East Agile Tracker is an agile planning tool with strong opinions about how teams ship software — and an unusual idea about who’s on the team.
Stories flow through a real XP state machine. Iterations plan themselves from velocity. A board shows you exactly where the work is. And alongside your human teammates, you can have agents — named, role-scoped AI participants who pick up stories, comment, transition state, and leave an audit trail you can read.
This page covers the concepts. To do things, see Operating Instructions.
Stories
Section titled “Stories”Stories are the fundamental unit of work. There are four types, and the distinction is the whole point:
- Feature — New value for users. The only type that carries points, the only type that contributes to velocity. This is what forces you to slice work into user-observable value.
- Bug — A defect. Unestimated; it just has to be fixed. Bugs don’t earn credit, which makes the cost of rework visible rather than rewarded.
- Chore — Maintenance work — refactors, dependency bumps, infrastructure. Unestimated; no acceptance gate. The team is pressured to bundle chores into features wherever possible so the value framing stays honest.
- Release — A zero-point milestone. Mark a deployment or a version bump. Anchors a date for the projection.
The behavioural effect is what matters: when bugs and chores don’t score, a team naturally pushes to express work as user-oriented functionality, and it becomes acutely aware of defect cost. That’s a planning discipline encoded in the data model — not a guideline you have to remember.
Every story has a title, a description (Markdown), owners, followers, labels, optional tasks, comments, attachments, blockers, links, and reviews. The detail panel opens inline on the board — no modal, no context switch.

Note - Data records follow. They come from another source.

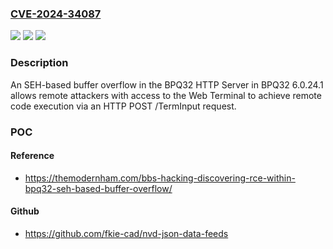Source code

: ### [CVE-2024-34087](https://cve.mitre.org/cgi-bin/cvename.cgi?name=CVE-2024-34087)
![](https://img.shields.io/static/v1?label=Product&message=n%2Fa&color=blue)
![](https://img.shields.io/static/v1?label=Version&message=n%2Fa&color=blue)
![](https://img.shields.io/static/v1?label=Vulnerability&message=n%2Fa&color=brighgreen)

### Description

An SEH-based buffer overflow in the BPQ32 HTTP Server in BPQ32 6.0.24.1 allows remote attackers with access to the Web Terminal to achieve remote code execution via an HTTP POST /TermInput request.

### POC

#### Reference
- https://themodernham.com/bbs-hacking-discovering-rce-within-bpq32-seh-based-buffer-overflow/

#### Github
- https://github.com/fkie-cad/nvd-json-data-feeds

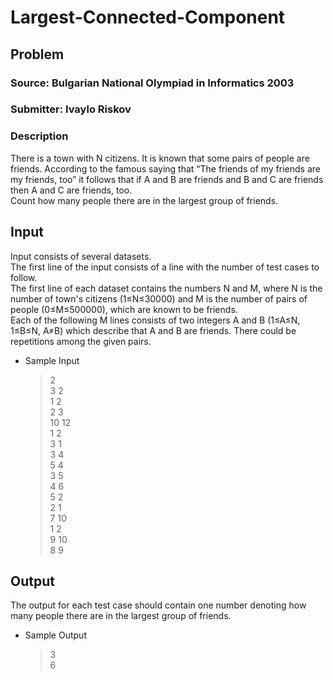 # Largest-Connected-Component
## Problem 
### Source: Bulgarian National Olympiad in Informatics 2003<br />
### Submitter: Ivaylo Riskov
### Description
There is a town with N citizens. It is known that some pairs of people are friends. According to the famous saying that “The friends of my friends are my friends, too” it follows that if A and B are friends and B and C are friends then A and C are friends, too.<br />
Count how many people there are in the largest group of friends.
## Input
Input consists of several datasets.<br />
The first line of the input consists of a line with the number of test cases to follow.<br />
The first line of each dataset contains the numbers N and M, where N is the number of town's citizens (1≤N≤30000) and M is the number of pairs of people (0≤M≤500000), which are known to be friends.<br />
Each of the following M lines consists of two integers A and B (1≤A≤N, 1≤B≤N, A≠B) which describe that A and B are friends. There could be repetitions among the given pairs.<br />
* Sample Input<br />
  >2<br />
3 2<br />
1 2<br />
2 3<br />
10 12<br />
1 2<br />
3 1<br />
3 4<br />
5 4<br />
3 5<br />
4 6<br />
5 2<br />
2 1<br />
7 10<br />
1 2<br />
9 10<br />
8 9<br />
## Output
The output for each test case should contain one number denoting how many people there are in the largest group of friends.
* Sample Output<br />
  >3<br />
6


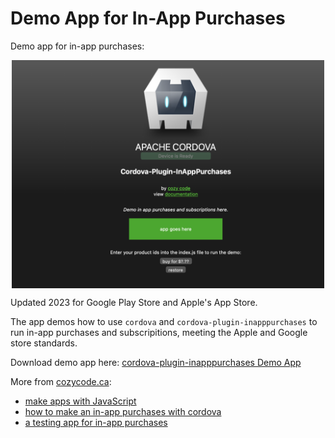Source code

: # Demo App for In-App Purchases

Demo app for in-app purchases:
<p align="center">
<img src="https://github.com/cozycodegh/cozycode.ca/raw/main/pics/browser_demo.png" alt="" width="500" align="center" />
</p>

Updated 2023 for Google Play Store and Apple's App Store.

The app demos how to use `cordova` and `cordova-plugin-inapppurchases` to run in-app purchases and subscripitions, meeting the Apple and Google store standards.

Download demo app here: [cordova-plugin-inapppurchases Demo App](https://github.com/cozycodegh/cordova-plugin-inapppurchases_DEMOAPP)

More from [cozycode.ca](https://cozycode.ca):  
  * [make apps with JavaScript](https://cozycode.ca/post?pon=make-an-app-with-cordova)
  * [how to make an in-app purchases with cordova](https://cozycode.ca/post?pon=cordova-plugin-inapppurchases)
  * [a testing app for in-app purchases](https://cozycode.ca/post?pon=cordova-plugin-inapppurchases-TEST-APP)

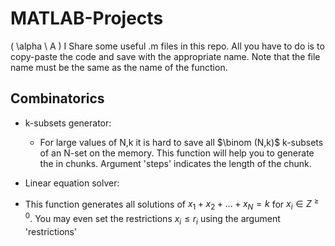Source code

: 
        
# MATLAB-Projects
\( \alpha \ A \)
I Share some useful .m files in this repo. All you have to do is to copy-paste the code and save with the appropriate name. Note that the file name must be the same as the name of the function.

## Combinatorics

- k-subsets generator:
  - For large values of N,k it is hard to save all $\binom (N,k)$ k-subsets of an N-set on the memory. This function will help you to generate the in chunks. Argument 'steps' indicates the length of the chunk.
  
 - Linear equation solver:
  - This function generates all solutions of $x_1+x_2+...+x_N=k$ for $x_i \in Z^{\geqslant 0}$. You may even set the restrictions $x_i \leqslant r_i$ using the argument 'restrictions'
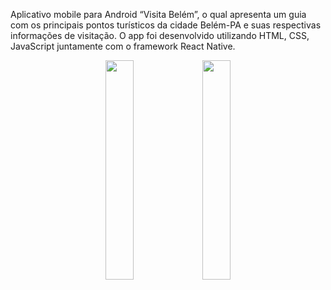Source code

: Aplicativo mobile para Android “Visita Belém”, o qual apresenta um guia com os principais pontos turísticos da cidade Belém-PA e suas respectivas informações de visitação. O app foi desenvolvido utilizando HTML, CSS, JavaScript juntamente com o framework React Native.

<div align="center">
  <img src="https://user-images.githubusercontent.com/99658673/198099596-637a7acf-3c02-4a1a-bd7b-b47db74ac548.jpg" width="30%" />
  <img src="https://user-images.githubusercontent.com/99658673/198099604-03d79327-2357-47ec-9544-acd6b99e41d5.jpg" width="30%" />
</div>
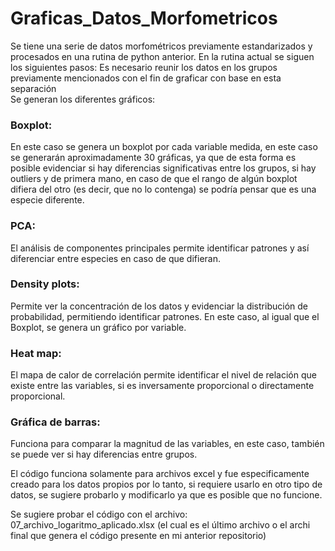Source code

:# Graficas_Datos_Morfometricos
Se tiene una serie de datos morfométricos previamente estandarizados y procesados en una rutina de python anterior. 
En la rutina actual se siguen los siguientes pasos: 
Es necesario reunir los datos en los grupos previamente mencionados con el fin de graficar con base en esta separación  
Se generan los diferentes gráficos: 
### Boxplot: 
En este caso se genera un boxplot por cada variable medida, en este caso se generarán aproximadamente 30 gráficas, ya que de esta forma es posible evidenciar si hay diferencias significativas entre los grupos, si hay outliers y de primera mano, en caso de que el rango de algún boxplot difiera del otro (es decir, que no lo contenga) se podría pensar que es una especie diferente. 
### PCA:
El análisis de componentes principales permite identificar patrones y así diferenciar entre especies en caso de que difieran. 
### Density plots: 
Permite ver la concentración de los datos y evidenciar la distribución de probabilidad, permitiendo identificar patrones. En este caso, al igual que el Boxplot, se genera un gráfico por variable.
### Heat map: 
El mapa de calor de correlación permite identificar el nivel de relación que existe entre las variables, si es inversamente proporcional o directamente proporcional. 
### Gráfica de barras: 
Funciona para comparar la magnitud de las variables, en este caso, también se puede ver si hay diferencias entre grupos. 

El código funciona solamente para archivos excel y fue especificamente creado para los datos propios por lo tanto, si requiere usarlo en otro tipo de datos, se sugiere probarlo y modificarlo ya que es posible que no funcione. 

Se sugiere probar el código con el archivo: 07_archivo_logaritmo_aplicado.xlsx  (el cual es el último archivo o el archi final que genera el código presente en mi anterior repositorio) 
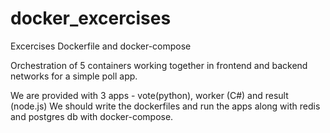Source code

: # docker_excercises
Excercises Dockerfile and docker-compose

Orchestration of 5 containers working together in frontend and backend networks for a simple poll app.

We are provided with 3 apps - vote(python), worker (C#) and result (node.js)
We should write the dockerfiles and run the apps along with redis and postgres db with docker-compose.
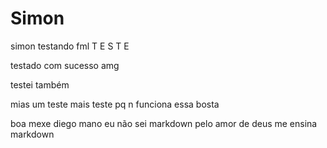 # Simon

simon testando fml T E S T E

testado com sucesso amg

testei também

mias um teste
mais teste pq n funciona essa bosta


boa
mexe diego
mano eu não sei markdown pelo amor de deus me ensina markdown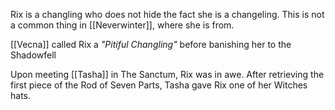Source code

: Rix is a changling who does not hide the fact she is a changeling. This is not a common thing in [[Neverwinter]], where she is from. 

[[Vecna]] called Rix a *"Pitiful Changling"* before banishing her to the Shadowfell

Upon meeting [[Tasha]] in The Sanctum, Rix was in awe. After retrieving the first piece of the Rod of Seven Parts, Tasha gave Rix one of her Witches hats.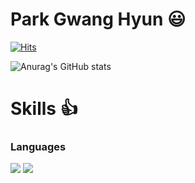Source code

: # Park Gwang Hyun 😃

[![Hits](https://hits.seeyoufarm.com/api/count/incr/badge.svg?url=https%3A%2F%2Fgithub.com%2Fkjpark102312&count_bg=%23BE83FF&title_bg=%23555555&icon=&icon_color=%23E7E7E7&title=hits&edge_flat=false)](https://hits.seeyoufarm.com)

![Anurag's GitHub stats](https://github-readme-stats.vercel.app/api?username=kjpark102312&show_icons=true&theme=radical)

# Skills 👍

###  Languages
<img src="https://img.shields.io/badge/C++-00599C?style=flat&logo=C%2B%2B&logoColor=white"/></a> 
<img src="https://img.shields.io/badge/C#-#239120?style=flat&logo=csharplogoColor=white"/>

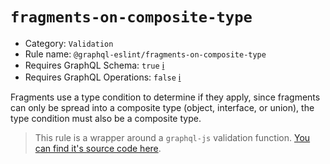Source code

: # `fragments-on-composite-type`

- Category: `Validation`
- Rule name: `@graphql-eslint/fragments-on-composite-type`
- Requires GraphQL Schema: `true` [ℹ️](../../README.md#extended-linting-rules-with-graphql-schema)
- Requires GraphQL Operations: `false` [ℹ️](../../README.md#extended-linting-rules-with-siblings-operations)

Fragments use a type condition to determine if they apply, since fragments can only be spread into a composite type (object, interface, or union), the type condition must also be a composite type.

> This rule is a wrapper around a `graphql-js` validation function. [You can find it's source code here](https://github.com/graphql/graphql-js/blob/master/src/validation/rules/FragmentsOnCompositeTypes.js).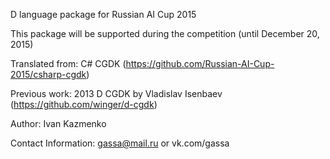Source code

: D language package for Russian AI Cup 2015

This package will be supported during the competition (until December 20, 2015)

Translated from: C# CGDK (https://github.com/Russian-AI-Cup-2015/csharp-cgdk)

Previous work: 2013 D CGDK by Vladislav Isenbaev (https://github.com/winger/d-cgdk)

Author: Ivan Kazmenko

Contact Information: gassa@mail.ru or vk.com/gassa
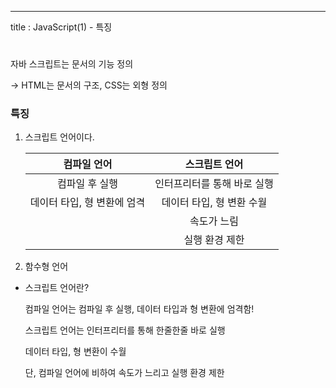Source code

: ---

title : JavaScript(1) - 특징



# 

자바 스크립트는 문서의 기능 정의

→ HTML는 문서의 구조, CSS는 외형 정의

### 특징

1. 스크립트 언어이다.

   |         컴파일 언어         |        스크립트 언어        |
   | :-------------------------: | :-------------------------: |
   |       컴파일 후 실행        | 인터프리터를 통해 바로 실행 |
   | 데이터 타입, 형 변환에 엄격 |  데이터 타입, 형 변환 수월  |
   |                             |         속도가 느림         |
   |                             |       실행 환경 제한        |

2. 함수형 언어
   

- 스크립트 언어란?

  컴파일 언어는 컴파일 후 실행, 데이터 타입과 형 변환에 엄격함!

  스크립트 언어는 인터프리터를 통해 한줄한줄 바로 실행

  데이터 타입, 형 변환이 수월

  단, 컴파일 언어에 비하여 속도가 느리고 실행 환경 제한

The state machine and the acceptance loop
Section titled “The state machine and the acceptance loop”Each story moves through states. The exact path depends on the type:
| Type | Path |
|---|---|
| Feature | Unstarted → Started → Finished → Delivered → Accepted (or Rejected) |
| Bug | Unstarted → Started → Finished → Delivered → Accepted (or Rejected) |
| Chore | Unstarted → Started → Accepted |
| Release | Unstarted → Accepted |
The critical state is Delivered: an engineer marks a story delivered, but it is not done until the product owner explicitly accepts it against its acceptance criteria — or rejects it, kicking it back to Started. This bakes a customer-feedback loop into every single story rather than deferring acceptance to a sprint-end demo. Acceptance criteria belong on the story before it’s started, ideally in Given/When/Then form so they map directly onto acceptance tests. INVEST is the sanity check on whether a story is well-formed.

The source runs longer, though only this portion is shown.